Cuban star Tomas adjusts to life in the major leagues
PHOENIX (AP) Things are lining up nicely in Yasmany Tomas' world.
The native of Cuba and first-year Arizona Diamondback is uplifting his teammates with his hitting. His defensive play at a new position for him, third base, continues to improve. He just got back from a few days in Miami, where his Arizona Diamondbacks swept a four-game series and Tomas was right at home with the city's large Cuban and Cuban-American community.
Every day he gets more comfortable adjusting to living in the U.S. and playing in the major leagues. The adjustment from baseball in Cuba to spring training to the minors to the big leagues is still a work in progress, but Tomas is playing well.
His bat is one of the hottest in the game. He's on a streak of six multi-hit games, in which he's gone 13 for 26. Tomas has a .349 batting average in 28 games since being called up from Triple-A Reno on April 15.
Perhaps Tomas is on his way toward living up to the six-year, $68.5 million contract the Diamondbacks gave him in the offseason, the team's big-splash signing.
''The change from the minors wasn't anything too hard for me,'' Tomas said in Spanish. ''It was something more with attitude. I knew I could play at this level once I got up to the big leagues.''
Tomas never doubted himself. He said he knew pressure would come along with the money he's making and he just had to work at it.
''I feel really good in the batter's box and at third base I feel calm and confident,'' said Tomas, who has three errors but is batting .371 in 70 at-bats against right-handed pitchers this season. ''Every day in spring training I worked on offensive drills with the coaches. My swing, I was trying hard to go to right field and center. The pitching in the majors is really good. In spring training there was games where I was doing well and others where I wasn't. Now with more games and at-bats I'm protecting the plate and hitting it hard.''
Diamondbacks manager Chip Hale said Tomas worked hard on his third base defense in the spring, but was often tired.
''I saw in spring training he could makes the plays. But. his legs were tired,'' Hale said. ''He's lost some weight, he's worked hard in the weight room. So I think he's moving around better. His reactions are better.''
Tomas can tie Luis Gonzalez, another player of Cuban heritage, with a club record string of seven straight multi-hit games if he gets two hits against the Chicago Cubs on Friday night. His streak is the longest by a rookie since Wil Myers from July 13 to 26 of 2013.
The trip to Miami was a happy time for Tomas, on and off the field. At the plate he went 9 for 18 with three doubles and three runs batted in. Away from Marlins Park, Tomas was surrounded by friends, fans and well-wishers.
''Miami was good. A lot of fans, a lot of friends everywhere.
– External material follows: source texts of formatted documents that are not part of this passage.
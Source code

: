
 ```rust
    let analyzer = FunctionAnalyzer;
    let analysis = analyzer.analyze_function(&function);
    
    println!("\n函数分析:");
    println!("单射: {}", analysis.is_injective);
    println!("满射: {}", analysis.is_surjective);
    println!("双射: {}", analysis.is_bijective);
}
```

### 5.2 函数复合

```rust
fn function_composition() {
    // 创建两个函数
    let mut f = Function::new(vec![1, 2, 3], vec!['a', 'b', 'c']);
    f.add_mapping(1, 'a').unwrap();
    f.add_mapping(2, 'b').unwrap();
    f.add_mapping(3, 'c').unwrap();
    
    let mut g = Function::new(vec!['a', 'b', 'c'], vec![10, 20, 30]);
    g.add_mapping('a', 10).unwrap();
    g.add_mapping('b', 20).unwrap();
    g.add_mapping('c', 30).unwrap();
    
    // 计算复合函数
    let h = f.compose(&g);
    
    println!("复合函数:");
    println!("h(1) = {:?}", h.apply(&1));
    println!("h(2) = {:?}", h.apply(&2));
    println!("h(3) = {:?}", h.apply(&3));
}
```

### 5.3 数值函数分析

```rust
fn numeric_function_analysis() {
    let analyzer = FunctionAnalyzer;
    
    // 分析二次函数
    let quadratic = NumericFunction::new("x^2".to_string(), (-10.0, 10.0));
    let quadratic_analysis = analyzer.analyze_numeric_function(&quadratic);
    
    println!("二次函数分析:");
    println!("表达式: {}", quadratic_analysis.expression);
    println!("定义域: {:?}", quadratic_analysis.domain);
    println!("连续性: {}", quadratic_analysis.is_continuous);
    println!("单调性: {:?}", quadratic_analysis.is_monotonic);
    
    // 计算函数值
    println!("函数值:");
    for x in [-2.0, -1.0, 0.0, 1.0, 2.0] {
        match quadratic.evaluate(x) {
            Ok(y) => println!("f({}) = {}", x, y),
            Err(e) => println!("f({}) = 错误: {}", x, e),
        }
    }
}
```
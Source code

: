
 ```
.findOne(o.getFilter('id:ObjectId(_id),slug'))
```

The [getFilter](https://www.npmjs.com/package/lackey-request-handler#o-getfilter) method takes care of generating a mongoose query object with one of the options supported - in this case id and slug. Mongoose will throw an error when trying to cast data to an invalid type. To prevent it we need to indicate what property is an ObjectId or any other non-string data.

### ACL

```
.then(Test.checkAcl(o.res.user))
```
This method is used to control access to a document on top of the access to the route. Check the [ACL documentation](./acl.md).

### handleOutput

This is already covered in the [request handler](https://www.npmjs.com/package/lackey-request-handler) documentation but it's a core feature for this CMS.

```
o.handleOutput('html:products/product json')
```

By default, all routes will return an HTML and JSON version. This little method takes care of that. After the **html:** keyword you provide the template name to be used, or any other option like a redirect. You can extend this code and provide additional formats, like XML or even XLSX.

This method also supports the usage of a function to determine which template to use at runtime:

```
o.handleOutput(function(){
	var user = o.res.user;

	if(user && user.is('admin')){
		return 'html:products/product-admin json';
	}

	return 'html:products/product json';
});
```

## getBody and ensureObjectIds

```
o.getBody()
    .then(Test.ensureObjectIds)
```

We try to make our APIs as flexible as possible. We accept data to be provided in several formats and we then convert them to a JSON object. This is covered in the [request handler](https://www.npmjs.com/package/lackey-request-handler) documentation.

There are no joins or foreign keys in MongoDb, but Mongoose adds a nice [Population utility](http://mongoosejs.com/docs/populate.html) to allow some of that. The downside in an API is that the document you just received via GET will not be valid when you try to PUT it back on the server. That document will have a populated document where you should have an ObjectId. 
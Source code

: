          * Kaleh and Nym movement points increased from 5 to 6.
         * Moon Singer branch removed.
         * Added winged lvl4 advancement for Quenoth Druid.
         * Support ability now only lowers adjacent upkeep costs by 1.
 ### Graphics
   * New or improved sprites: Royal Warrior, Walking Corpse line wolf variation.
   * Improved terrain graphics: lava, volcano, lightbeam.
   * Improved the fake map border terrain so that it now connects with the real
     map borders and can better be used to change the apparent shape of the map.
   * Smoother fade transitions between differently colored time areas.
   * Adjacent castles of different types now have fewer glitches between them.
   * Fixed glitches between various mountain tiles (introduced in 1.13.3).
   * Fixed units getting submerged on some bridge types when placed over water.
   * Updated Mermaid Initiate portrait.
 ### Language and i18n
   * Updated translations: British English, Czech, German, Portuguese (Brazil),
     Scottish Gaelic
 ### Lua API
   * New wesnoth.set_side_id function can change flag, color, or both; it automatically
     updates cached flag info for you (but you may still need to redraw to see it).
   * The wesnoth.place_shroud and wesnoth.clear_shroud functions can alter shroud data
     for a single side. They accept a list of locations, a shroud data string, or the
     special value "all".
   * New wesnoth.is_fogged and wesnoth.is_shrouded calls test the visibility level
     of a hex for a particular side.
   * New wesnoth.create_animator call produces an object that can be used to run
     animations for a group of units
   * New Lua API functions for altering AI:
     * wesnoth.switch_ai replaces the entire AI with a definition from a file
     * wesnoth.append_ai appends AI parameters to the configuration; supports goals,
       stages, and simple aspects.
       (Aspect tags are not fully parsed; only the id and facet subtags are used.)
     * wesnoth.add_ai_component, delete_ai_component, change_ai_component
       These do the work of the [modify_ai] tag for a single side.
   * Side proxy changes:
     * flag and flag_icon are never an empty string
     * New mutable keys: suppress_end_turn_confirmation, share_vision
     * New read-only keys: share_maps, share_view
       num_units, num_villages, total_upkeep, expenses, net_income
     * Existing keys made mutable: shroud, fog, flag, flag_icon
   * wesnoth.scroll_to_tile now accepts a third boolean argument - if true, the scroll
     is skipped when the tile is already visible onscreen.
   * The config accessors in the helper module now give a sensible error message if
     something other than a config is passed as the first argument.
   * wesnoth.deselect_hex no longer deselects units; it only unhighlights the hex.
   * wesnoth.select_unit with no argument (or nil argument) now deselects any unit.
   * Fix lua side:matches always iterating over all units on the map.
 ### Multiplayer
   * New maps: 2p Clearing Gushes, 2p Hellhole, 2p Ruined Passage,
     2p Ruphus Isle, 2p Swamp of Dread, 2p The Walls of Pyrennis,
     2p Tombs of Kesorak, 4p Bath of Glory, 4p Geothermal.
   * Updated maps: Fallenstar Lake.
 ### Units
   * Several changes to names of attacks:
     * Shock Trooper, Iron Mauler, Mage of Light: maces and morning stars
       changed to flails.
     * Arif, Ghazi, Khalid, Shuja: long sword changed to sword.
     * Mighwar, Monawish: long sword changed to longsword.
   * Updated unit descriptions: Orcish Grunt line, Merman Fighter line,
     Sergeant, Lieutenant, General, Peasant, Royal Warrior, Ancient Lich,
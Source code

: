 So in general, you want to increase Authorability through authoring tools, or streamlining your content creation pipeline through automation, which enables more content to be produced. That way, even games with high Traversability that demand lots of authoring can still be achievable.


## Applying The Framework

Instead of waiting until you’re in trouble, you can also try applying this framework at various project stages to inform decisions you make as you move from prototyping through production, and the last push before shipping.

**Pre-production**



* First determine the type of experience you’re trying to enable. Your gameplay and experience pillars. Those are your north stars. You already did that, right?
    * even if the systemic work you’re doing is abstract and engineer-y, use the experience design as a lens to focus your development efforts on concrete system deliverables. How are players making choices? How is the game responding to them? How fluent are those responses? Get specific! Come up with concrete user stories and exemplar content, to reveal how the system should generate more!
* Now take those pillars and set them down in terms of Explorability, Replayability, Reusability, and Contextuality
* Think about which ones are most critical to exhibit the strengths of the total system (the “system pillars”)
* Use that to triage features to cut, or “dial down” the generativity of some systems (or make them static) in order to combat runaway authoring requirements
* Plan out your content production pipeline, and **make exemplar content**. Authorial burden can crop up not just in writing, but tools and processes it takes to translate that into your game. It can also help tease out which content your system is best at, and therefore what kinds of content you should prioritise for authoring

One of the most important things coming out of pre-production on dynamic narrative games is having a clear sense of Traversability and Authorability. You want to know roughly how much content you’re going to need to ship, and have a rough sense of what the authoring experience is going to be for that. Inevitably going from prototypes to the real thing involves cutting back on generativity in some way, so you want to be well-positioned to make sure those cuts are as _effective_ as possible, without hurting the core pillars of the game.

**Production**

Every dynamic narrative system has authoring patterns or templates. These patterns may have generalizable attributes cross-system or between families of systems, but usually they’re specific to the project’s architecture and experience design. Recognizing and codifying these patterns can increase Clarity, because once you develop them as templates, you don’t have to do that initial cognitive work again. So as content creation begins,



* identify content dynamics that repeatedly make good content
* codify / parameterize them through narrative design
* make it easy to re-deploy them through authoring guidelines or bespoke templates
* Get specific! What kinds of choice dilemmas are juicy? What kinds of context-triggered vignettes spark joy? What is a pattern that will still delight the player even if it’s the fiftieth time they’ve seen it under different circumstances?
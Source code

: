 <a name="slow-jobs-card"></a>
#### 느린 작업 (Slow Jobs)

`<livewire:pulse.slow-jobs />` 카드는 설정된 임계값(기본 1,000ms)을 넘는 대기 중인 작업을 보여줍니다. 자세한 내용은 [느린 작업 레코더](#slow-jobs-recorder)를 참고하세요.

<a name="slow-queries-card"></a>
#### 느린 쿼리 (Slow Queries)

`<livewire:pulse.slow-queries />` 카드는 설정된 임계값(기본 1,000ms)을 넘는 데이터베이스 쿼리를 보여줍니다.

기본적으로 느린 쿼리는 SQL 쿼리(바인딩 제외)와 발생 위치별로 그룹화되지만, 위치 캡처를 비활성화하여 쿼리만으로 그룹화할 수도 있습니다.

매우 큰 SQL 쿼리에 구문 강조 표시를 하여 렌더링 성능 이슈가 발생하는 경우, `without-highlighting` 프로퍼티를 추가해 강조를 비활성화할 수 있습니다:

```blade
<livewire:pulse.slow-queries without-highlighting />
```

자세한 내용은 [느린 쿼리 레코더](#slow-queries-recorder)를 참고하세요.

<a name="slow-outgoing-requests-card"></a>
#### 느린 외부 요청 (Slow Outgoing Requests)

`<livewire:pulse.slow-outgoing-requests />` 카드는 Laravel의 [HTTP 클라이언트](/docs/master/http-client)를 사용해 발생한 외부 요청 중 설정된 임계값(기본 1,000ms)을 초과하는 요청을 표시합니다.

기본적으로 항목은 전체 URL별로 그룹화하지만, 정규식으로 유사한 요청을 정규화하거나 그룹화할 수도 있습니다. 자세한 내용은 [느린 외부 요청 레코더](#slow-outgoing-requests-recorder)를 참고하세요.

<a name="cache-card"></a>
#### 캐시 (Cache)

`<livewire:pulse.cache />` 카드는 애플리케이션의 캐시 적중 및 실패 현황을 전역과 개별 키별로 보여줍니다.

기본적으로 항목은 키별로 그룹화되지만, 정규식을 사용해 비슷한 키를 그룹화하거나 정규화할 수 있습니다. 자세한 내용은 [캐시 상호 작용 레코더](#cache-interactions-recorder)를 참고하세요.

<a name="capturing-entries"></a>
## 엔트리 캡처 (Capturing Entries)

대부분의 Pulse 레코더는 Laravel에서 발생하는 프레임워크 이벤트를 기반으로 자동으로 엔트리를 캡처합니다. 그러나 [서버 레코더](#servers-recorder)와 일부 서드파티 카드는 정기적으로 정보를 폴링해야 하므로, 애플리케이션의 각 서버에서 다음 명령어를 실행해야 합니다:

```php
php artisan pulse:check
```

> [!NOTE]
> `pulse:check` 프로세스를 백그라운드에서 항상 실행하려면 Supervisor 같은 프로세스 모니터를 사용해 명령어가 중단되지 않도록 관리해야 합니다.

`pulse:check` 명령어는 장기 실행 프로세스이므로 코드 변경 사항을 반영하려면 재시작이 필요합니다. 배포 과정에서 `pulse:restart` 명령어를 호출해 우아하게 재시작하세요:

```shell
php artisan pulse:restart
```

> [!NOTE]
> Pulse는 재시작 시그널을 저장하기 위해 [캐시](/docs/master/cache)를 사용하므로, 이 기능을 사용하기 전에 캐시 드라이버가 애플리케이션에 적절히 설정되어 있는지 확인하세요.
It was important to play well in front of them,'' Tomas said.
''He had a lot of fun in Miami,'' Hale said. ''He was the one guy we kept in the lineup (for all four games) because he just was having such a good time and enjoying playing baseball. The growth is there, the confidence is there and he's having some success, so that all comes together and he feels like he's the ballplayer that he should be.''
Hale will have to make a decision when Jake Lamb, who was on the opening day roster, comes off the disabled list as soon as the end of next week. That decision could be to move Tomas to the outfield, which would potentially affect playing time for at least a couple of outfielders.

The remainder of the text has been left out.